> EXTRACTED MATERIAL:
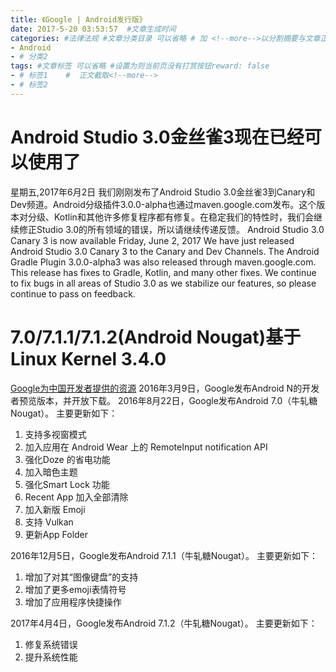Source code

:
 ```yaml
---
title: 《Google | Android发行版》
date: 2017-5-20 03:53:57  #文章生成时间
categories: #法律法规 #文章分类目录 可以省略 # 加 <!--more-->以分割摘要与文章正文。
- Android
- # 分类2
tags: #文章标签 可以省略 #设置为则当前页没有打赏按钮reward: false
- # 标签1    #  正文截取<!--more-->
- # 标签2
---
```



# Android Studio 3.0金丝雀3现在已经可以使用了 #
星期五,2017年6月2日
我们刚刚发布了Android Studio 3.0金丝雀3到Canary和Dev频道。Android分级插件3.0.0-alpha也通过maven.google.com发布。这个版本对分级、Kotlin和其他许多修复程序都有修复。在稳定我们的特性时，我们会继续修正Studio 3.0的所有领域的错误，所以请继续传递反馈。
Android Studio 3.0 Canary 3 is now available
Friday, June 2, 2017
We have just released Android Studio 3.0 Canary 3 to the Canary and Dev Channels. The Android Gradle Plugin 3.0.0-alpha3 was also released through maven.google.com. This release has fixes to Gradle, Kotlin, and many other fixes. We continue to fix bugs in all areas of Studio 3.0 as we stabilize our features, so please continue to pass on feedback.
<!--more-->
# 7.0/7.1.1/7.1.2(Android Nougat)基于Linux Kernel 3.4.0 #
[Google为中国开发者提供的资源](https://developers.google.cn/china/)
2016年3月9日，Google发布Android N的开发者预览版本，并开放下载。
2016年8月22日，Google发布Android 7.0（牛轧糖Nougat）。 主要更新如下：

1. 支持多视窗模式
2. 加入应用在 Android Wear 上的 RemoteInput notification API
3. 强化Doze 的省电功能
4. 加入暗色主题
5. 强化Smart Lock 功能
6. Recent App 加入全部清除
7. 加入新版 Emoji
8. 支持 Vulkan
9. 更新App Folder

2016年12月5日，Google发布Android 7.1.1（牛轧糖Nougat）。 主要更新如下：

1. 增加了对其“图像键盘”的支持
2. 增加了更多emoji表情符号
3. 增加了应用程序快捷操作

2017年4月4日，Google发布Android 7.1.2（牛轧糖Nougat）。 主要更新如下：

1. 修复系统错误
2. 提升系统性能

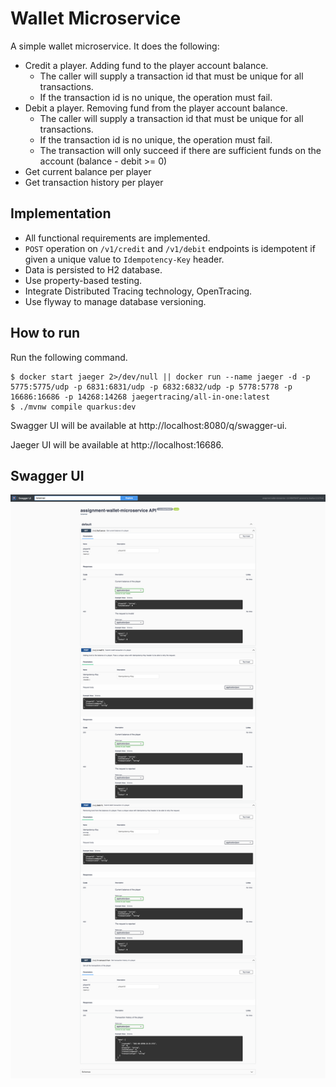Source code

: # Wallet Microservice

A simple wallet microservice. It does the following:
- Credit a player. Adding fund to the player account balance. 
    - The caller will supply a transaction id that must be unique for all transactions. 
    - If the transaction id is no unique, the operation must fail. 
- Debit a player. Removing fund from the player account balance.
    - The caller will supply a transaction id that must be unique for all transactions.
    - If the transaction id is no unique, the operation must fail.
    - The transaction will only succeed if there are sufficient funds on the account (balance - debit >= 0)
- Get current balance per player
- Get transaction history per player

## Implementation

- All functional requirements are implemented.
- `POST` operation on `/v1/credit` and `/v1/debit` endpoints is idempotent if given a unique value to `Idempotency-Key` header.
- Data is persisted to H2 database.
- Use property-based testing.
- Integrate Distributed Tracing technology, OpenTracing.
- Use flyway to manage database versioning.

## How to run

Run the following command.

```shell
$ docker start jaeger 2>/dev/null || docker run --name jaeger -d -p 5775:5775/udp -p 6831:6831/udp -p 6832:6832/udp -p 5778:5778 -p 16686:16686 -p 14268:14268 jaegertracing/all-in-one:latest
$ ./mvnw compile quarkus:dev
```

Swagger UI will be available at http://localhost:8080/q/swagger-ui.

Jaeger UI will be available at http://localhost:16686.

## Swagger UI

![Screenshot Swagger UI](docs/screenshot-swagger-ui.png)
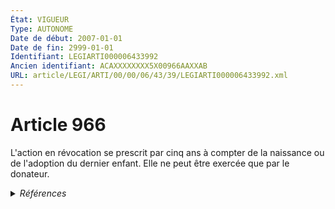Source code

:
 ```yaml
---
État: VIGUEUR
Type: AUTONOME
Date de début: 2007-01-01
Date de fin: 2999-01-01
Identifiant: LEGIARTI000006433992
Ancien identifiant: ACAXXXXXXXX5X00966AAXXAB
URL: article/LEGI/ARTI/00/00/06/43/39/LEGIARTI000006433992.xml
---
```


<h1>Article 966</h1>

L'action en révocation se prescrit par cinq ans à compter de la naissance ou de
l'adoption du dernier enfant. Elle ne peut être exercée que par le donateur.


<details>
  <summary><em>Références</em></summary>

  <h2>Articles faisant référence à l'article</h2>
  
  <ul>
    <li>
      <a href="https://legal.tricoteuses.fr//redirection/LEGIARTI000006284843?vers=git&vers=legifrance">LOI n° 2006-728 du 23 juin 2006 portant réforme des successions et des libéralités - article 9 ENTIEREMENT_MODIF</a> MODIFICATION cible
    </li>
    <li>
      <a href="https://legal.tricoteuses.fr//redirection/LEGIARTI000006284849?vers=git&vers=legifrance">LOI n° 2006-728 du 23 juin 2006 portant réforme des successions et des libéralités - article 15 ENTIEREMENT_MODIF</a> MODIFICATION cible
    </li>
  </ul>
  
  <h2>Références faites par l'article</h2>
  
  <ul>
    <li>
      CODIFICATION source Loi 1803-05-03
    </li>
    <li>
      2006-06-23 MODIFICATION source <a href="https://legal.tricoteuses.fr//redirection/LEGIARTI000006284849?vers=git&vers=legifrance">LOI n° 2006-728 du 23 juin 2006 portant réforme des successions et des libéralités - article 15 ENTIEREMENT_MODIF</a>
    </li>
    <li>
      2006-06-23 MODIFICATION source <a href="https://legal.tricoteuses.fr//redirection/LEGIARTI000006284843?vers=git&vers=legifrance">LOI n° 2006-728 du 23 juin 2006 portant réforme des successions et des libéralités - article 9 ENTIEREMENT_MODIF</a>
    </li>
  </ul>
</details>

> WHAT IS EXPECTED: Of the lines above, retype only those from the line containing "- Debit a player." through the line containing "## How to run", including both, exactly.

> YOUR RESPONSE:
- Debit a player. Removing fund from the player account balance.
    - The caller will supply a transaction id that must be unique for all transactions.
    - If the transaction id is no unique, the operation must fail.
    - The transaction will only succeed if there are sufficient funds on the account (balance - debit >= 0)
- Get current balance per player
- Get transaction history per player

## Implementation

- All functional requirements are implemented.
- `POST` operation on `/v1/credit` and `/v1/debit` endpoints is idempotent if given a unique value to `Idempotency-Key` header.
- Data is persisted to H2 database.
- Use property-based testing.
- Integrate Distributed Tracing technology, OpenTracing.
- Use flyway to manage database versioning.

## How to run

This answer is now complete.